Fashion brands are under constant pressure to turn ideas into sellable products faster, and Lectra is pushing that process closer to the factory floor. The company is linking creative design and manufacturing requirements through its Modaris and Gerber AccuMark CAD solutions so teams can move from sketch to production with fewer delays and less rework.
At the center of that effort is a practical problem that many apparel companies still face: key design decisions are often made without full visibility into fit, construction, or production feasibility. John Brearley, president of Americas at Lectra, said the issue is not only about aesthetics, but also about efficiency, quality, and sustainability.
From 2D pattern work to production-ready 3D
Modaris and Gerber AccuMark support patternmaking from digital pattern creation through to 3D prototypes that are closer to production reality. Their 3D tools let patternmakers simulate fit directly from industrial 2D patterns, using material libraries and configurable or imported 3D avatars or mannequins.
That combination of 2D pattern engineering and 3D visualization helps teams validate volume, proportions, fit, and construction logic before a physical sample is made. As a result, design intent can be turned into a manufacturable product sooner, without waiting through multiple revision cycles.
Brearley said synchronizing 2D and 3D also reduces misinterpretation between design and production. He added that the approach cuts iterations and oversampling, while accelerating early-stage decisions that can shorten time-to-market.
Why sizing remains a difficult moving target
Brearley also pointed to inconsistent sizing as a major industry challenge across brands and markets. A single numeric size can mean different measurements from one brand to another, even within the same country, because each company uses its own measurement table.
The challenge grows as brands try to serve more body types. Many now offer fit categories such as standard, athletic, petite, tall, and plus-size, which expands inclusivity but also increases sizing variation.
That is where data compatibility becomes important. Lectra says the latest versions of Modaris and Gerber AccuMark are fully compatible, allowing brands to collaborate with partners using different CAD systems with fewer obstacles.
The compatibility helps preserve data integrity as files move across global supply chains. It also lowers the risk of inaccuracies that can appear when pattern files need to be converted between systems.
Automation and early cost visibility
Lectra has also brought automation rules and grading logic into the CAD environment through Modaris Expert and Gerber AccuMark. This gives pattern changes more control and helps patternmaking and production teams work from the same logic, which supports fit consistency across sizes.
The company says this also reduces rework and communication gaps because the patterns handed over to production follow a more standardized structure. In practice, that can make development cleaner before manufacturing starts.

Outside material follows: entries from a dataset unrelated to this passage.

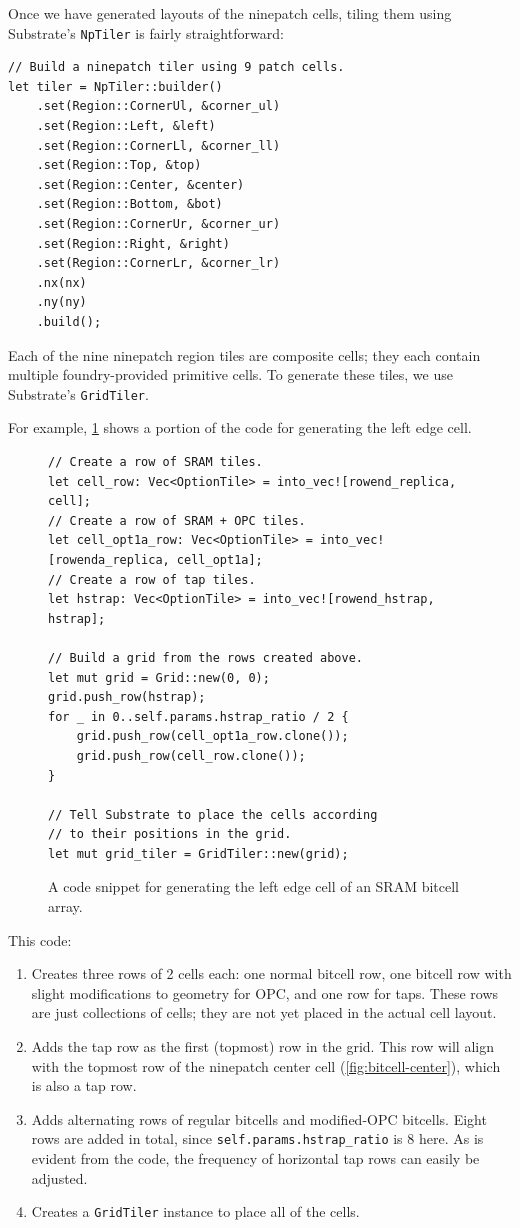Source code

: Once we have generated layouts of the ninepatch cells, tiling them 
using Substrate's \verb|NpTiler| is fairly straightforward:

\begin{verbatim}
// Build a ninepatch tiler using 9 patch cells.
let tiler = NpTiler::builder()
    .set(Region::CornerUl, &corner_ul)
    .set(Region::Left, &left)
    .set(Region::CornerLl, &corner_ll)
    .set(Region::Top, &top)
    .set(Region::Center, &center)
    .set(Region::Bottom, &bot)
    .set(Region::CornerUr, &corner_ur)
    .set(Region::Right, &right)
    .set(Region::CornerLr, &corner_lr)
    .nx(nx)
    .ny(ny)
    .build();
\end{verbatim}

Each of the nine ninepatch region tiles are composite cells; they each contain
multiple foundry-provided primitive cells. To generate these tiles, we use Substrate's \verb|GridTiler|.

For example, \ref{fig:bitcell-left-cell-code} shows a portion of the code for generating the left edge cell.
\begin{figure}[H] \centering
\begin{verbatim} 
// Create a row of SRAM tiles.
let cell_row: Vec<OptionTile> = into_vec![rowend_replica, cell];
// Create a row of SRAM + OPC tiles.
let cell_opt1a_row: Vec<OptionTile> = into_vec![rowenda_replica, cell_opt1a];
// Create a row of tap tiles.
let hstrap: Vec<OptionTile> = into_vec![rowend_hstrap, hstrap];

// Build a grid from the rows created above.
let mut grid = Grid::new(0, 0);
grid.push_row(hstrap);
for _ in 0..self.params.hstrap_ratio / 2 {
    grid.push_row(cell_opt1a_row.clone());
    grid.push_row(cell_row.clone());
}

// Tell Substrate to place the cells according
// to their positions in the grid.
let mut grid_tiler = GridTiler::new(grid);
\end{verbatim}
\caption{A code snippet for generating the left edge cell of an SRAM bitcell array. \label{fig:bitcell-left-cell-code}}
\end{figure}

This code:
\begin{enumerate}
\item Creates three rows of 2 cells each: one normal bitcell row, one bitcell row with slight modifications
  to geometry for OPC, and one row for taps. These rows are just collections of cells; they are not
  yet placed in the actual cell layout.
\item Adds the tap row as the first (topmost) row in the grid. This row will align with the topmost row
  of the ninepatch center cell (\ref{fig:bitcell-center}), which is also a tap row.
\item Adds alternating rows of regular bitcells and modified-OPC bitcells. Eight rows are added in total,
  since \verb|self.params.hstrap_ratio| is 8 here. As is evident from the code, the frequency of horizontal
  tap rows can easily be adjusted.
\item Creates a \verb|GridTiler| instance to place all of the cells.
\end{enumerate}

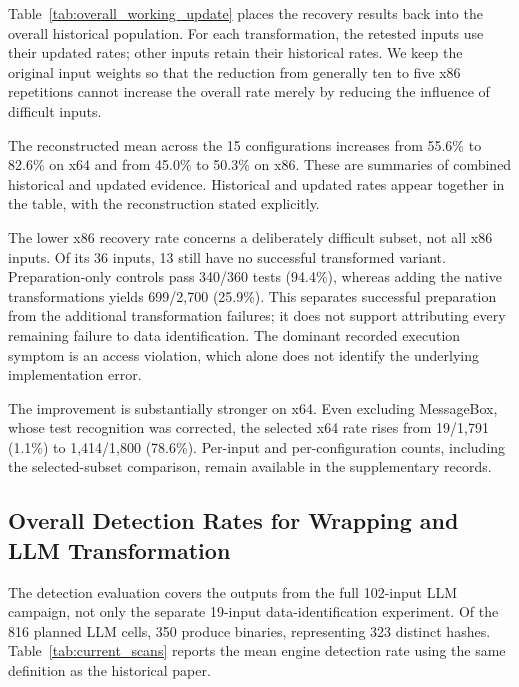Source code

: Table~\ref{tab:overall_working_update} places the recovery results back
into the overall historical population. For each transformation, the
retested inputs use their updated rates; other inputs retain their
historical rates. We keep the original input weights so that the reduction
from generally ten to five x86 repetitions cannot increase the overall
rate merely by reducing the influence of difficult inputs.

The reconstructed mean across the 15 configurations increases from
55.6\% to 82.6\% on x64 and from 45.0\% to 50.3\% on x86.
These are summaries of combined historical and updated evidence. Historical and updated rates appear together in the table, with the
reconstruction stated explicitly.



The lower x86 recovery rate concerns a deliberately difficult subset,
not all x86 inputs. Of its 36 inputs, 13 still have no successful
transformed variant. Preparation-only controls pass 340/360 tests (94.4\%),
whereas adding the native transformations yields 699/2,700 (25.9\%).
This separates successful preparation from the additional transformation
failures; it does not support attributing every remaining failure to data
identification. The dominant recorded execution symptom is an access
violation, which alone does not identify the underlying implementation error.

The improvement is substantially stronger on x64. Even excluding
MessageBox, whose test recognition was corrected, the selected x64 rate
rises from 19/1,791 (1.1\%) to 1,414/1,800 (78.6\%). Per-input and
per-configuration counts, including the selected-subset comparison, remain
available in the supplementary records.

\subsection{Overall Detection Rates for Wrapping and LLM Transformation}
The detection evaluation covers the outputs from the full 102-input LLM
campaign, not only the separate 19-input data-identification experiment.
Of the 816 planned LLM cells, 350 produce binaries, representing 323
distinct hashes. Table~\ref{tab:current_scans} reports the mean engine
detection rate using the same definition as the historical paper.

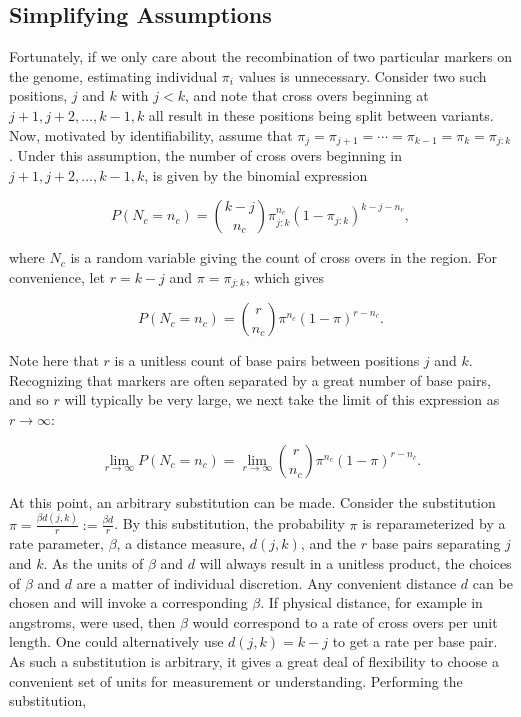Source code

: \documentclass{article}
\begin{document}
\subsection{Simplifying Assumptions} \label{subsec:simplify}

Fortunately, if we only care about the recombination of two particular markers on the genome, estimating individual $\pi_i$ values is unnecessary. Consider two such positions, $j$ and $k$ with $j < k$, and note that cross overs beginning at $j+1, j+2, \dots, k-1, k$ all result in these positions being split between variants. Now, motivated by identifiability, assume that $\pi_j = \pi_{j+1} = \cdots = \pi_{k-1} = \pi_k = \pi_{j:k}$. Under this assumption, the number of cross overs beginning in $j+1,j+2,\dots,k-1,k$, is given by the binomial expression

$$P(N_c = n_c) = {k - j \choose n_c} \pi_{j:k}^{n_c} (1-\pi_{j:k})^{k - j - n_c},$$

\noindent where $N_c$ is a random variable giving the count of cross overs in the region. For convenience, let $r = k - j$ and $\pi = \pi_{j:k}$, which gives

$$P(N_c = n_c) = {r \choose n_c} \pi^{n_c} (1-\pi)^{r - n_c}.$$

\noindent Note here that $r$ is a unitless count of base pairs between positions $j$ and $k$. Recognizing that markers are often separated by a great number of base pairs, and so $r$ will typically be very large, we next take the limit of this expression as $r \rightarrow \infty$:

$$\lim_{r \rightarrow \infty} P(N_c = n_c) = \lim_{r \rightarrow \infty} {r \choose n_c} \pi^{n_c} (1-\pi)^{r - n_c}.$$

\noindent At this point, an arbitrary substitution can be made. Consider the substitution $\pi = \frac{\beta d(j,k)}{r} := \frac{\beta d}{r}$. By this substitution, the probability $\pi$ is reparameterized by a rate parameter, $\beta$, a distance measure, $d(j,k)$, and the $r$ base pairs separating $j$ and $k$. As the units of $\beta$ and $d$ will always result in a unitless product, the choices of $\beta$ and $d$ are a matter of individual discretion. Any convenient distance $d$ can be chosen and will invoke a corresponding $\beta$. If physical distance, for example in angstroms, were used, then $\beta$ would correspond to a rate of cross overs per unit length. One could alternatively use $d(j,k)=k-j$ to get a rate per base pair. As such a substitution is arbitrary, it gives a great deal of flexibility to choose a convenient set of units for measurement or understanding. Performing the substitution,
\end{document}
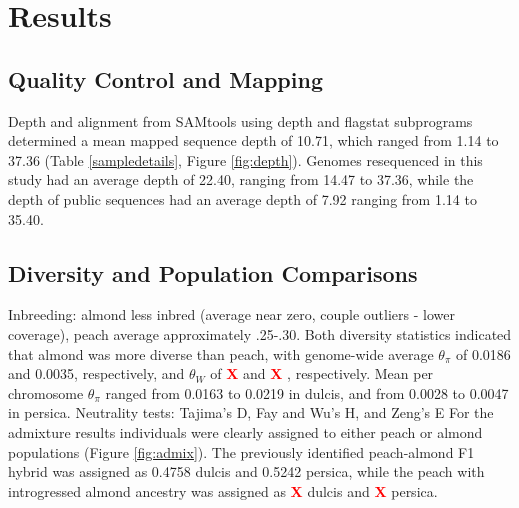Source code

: \documentclass[12pt]{article}
\newcommand{\X}{\textcolor{red}{\bf X }}
\begin{document}
%
%
\section*{Results}
\subsection*{Quality Control and Mapping}

Depth and alignment from SAMtools using depth and flagstat subprograms \citep{li2009sequence} determined a mean mapped sequence depth of 10.71, which ranged from 1.14 to 37.36 (Table \ref{sampledetails}, Figure \ref{fig:depth}). 
%
Genomes resequenced in this study had an average depth of 22.40, ranging from 14.47 to 37.36, while the depth of public sequences had an average depth of 7.92 ranging from 1.14 to 35.40.
%
%
\subsection*{Diversity and Population Comparisons}

Inbreeding: almond less inbred (average near zero, couple outliers - lower coverage), peach average approximately .25-.30.
%
Both diversity statistics indicated that almond was more diverse than peach, with genome-wide average $\theta_{\pi}$ of 0.0186 and 0.0035, respectively, and $\theta_{W}$ of \X and \X, respectively.
%
Mean per chromosome $\theta_{\pi}$ ranged from 0.0163 to 0.0219 in dulcis, and from 0.0028 to 0.0047 in persica.
%
Neutrality tests: Tajima's D, Fay and Wu's H, and Zeng's E
%
For the admixture results individuals were clearly assigned to either peach or almond populations (Figure \ref{fig:admix}). 
%
The previously identified peach-almond F1 hybrid was assigned as 0.4758 dulcis and 0.5242 persica, while the peach with introgressed almond ancestry was assigned as \X dulcis and \X persica.
%
\end{document}
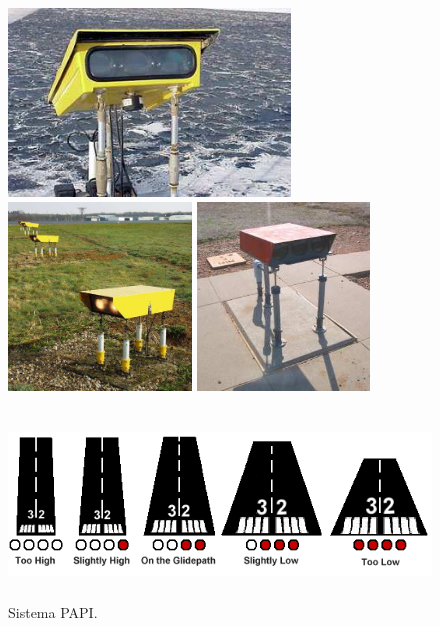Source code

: \begin{figure}[!h]
  \centering
  \includegraphics[height= 5cm]{06.radionavegacion/Imagenes/06.PAPI/PAPI001.png}
  \includegraphics[height= 5cm]{06.radionavegacion/Imagenes/06.PAPI/PAPI002.png}
  \includegraphics[height= 5cm]{06.radionavegacion/Imagenes/06.PAPI/PAPI003.png}

  \includegraphics[height= 5cm]{06.radionavegacion/Imagenes/06.PAPI/PAPI004.png}    
  \caption{Sistema PAPI.}
  \label{fig:06.Sistemas.Aproximacion.PAPI}
\end{figure}

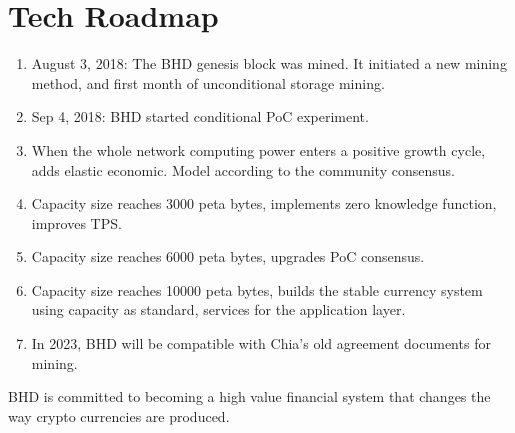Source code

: \chapter{Tech Roadmap}
\begin{enumerate}
    \item August 3, 2018: The BHD genesis block was mined. It initiated a new mining method, and first month of unconditional storage mining.
    \item Sep 4, 2018: BHD started conditional PoC experiment.
    \item When the whole network computing power enters a positive growth cycle, adds elastic economic. Model according to the community consensus.
    \item Capacity size reaches 3000 peta bytes, implements zero knowledge function, improves TPS.
    \item Capacity size reaches 6000 peta bytes, upgrades PoC consensus.
    \item Capacity size reaches 10000 peta bytes, builds the stable currency system using capacity as standard, services for the application layer.
    \item In 2023, BHD will be compatible with Chia's old agreement documents for mining.
\end{enumerate}
\begin{flushleft}
    BHD is committed to becoming a high value financial system that changes the way crypto currencies are produced.
\end{flushleft}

Brearley emphasized another issue that often appears late in development: fabric consumption and cost estimation. Material choices are too often adjusted only after design work has progressed, which can create inefficiency, overdevelopment, and waste.
By exposing that data earlier, design, finance, and sourcing teams can make decisions together sooner. Development teams can assess feasibility without giving up creative intent, while finance teams gain earlier cost visibility to help control margins.
A wider digital system for fashion operations
Modaris is part of Lectra’s broader digital strategy, which combines software, equipment, data, and services to help brands move faster and more precisely. The company describes five strategic pillars that shape the fashion value chain: create, manufacture, market, collaboration, and traceability.
Within manufacture, Valia Fashion is a cloud-based solution designed to simplify apparel production. It can improve productivity with equipment and processes from any vendor, while connecting cutting room components and supporting Industry 4.0 technologies.
On the market side, Retviews and Neteven help brands make decisions from assortment planning to pricing, inventory efficiency, and digital expansion. Kubix Link PLM serves as a collaboration hub that brings together internal teams with suppliers, subcontractors, and global partners.
TextileGenesis adds traceability and transparency to the production process. By connecting creation, manufacturing, and marketing in one ecosystem, Lectra aims to make cross-team decisions faster, more accurate, and easier to trace.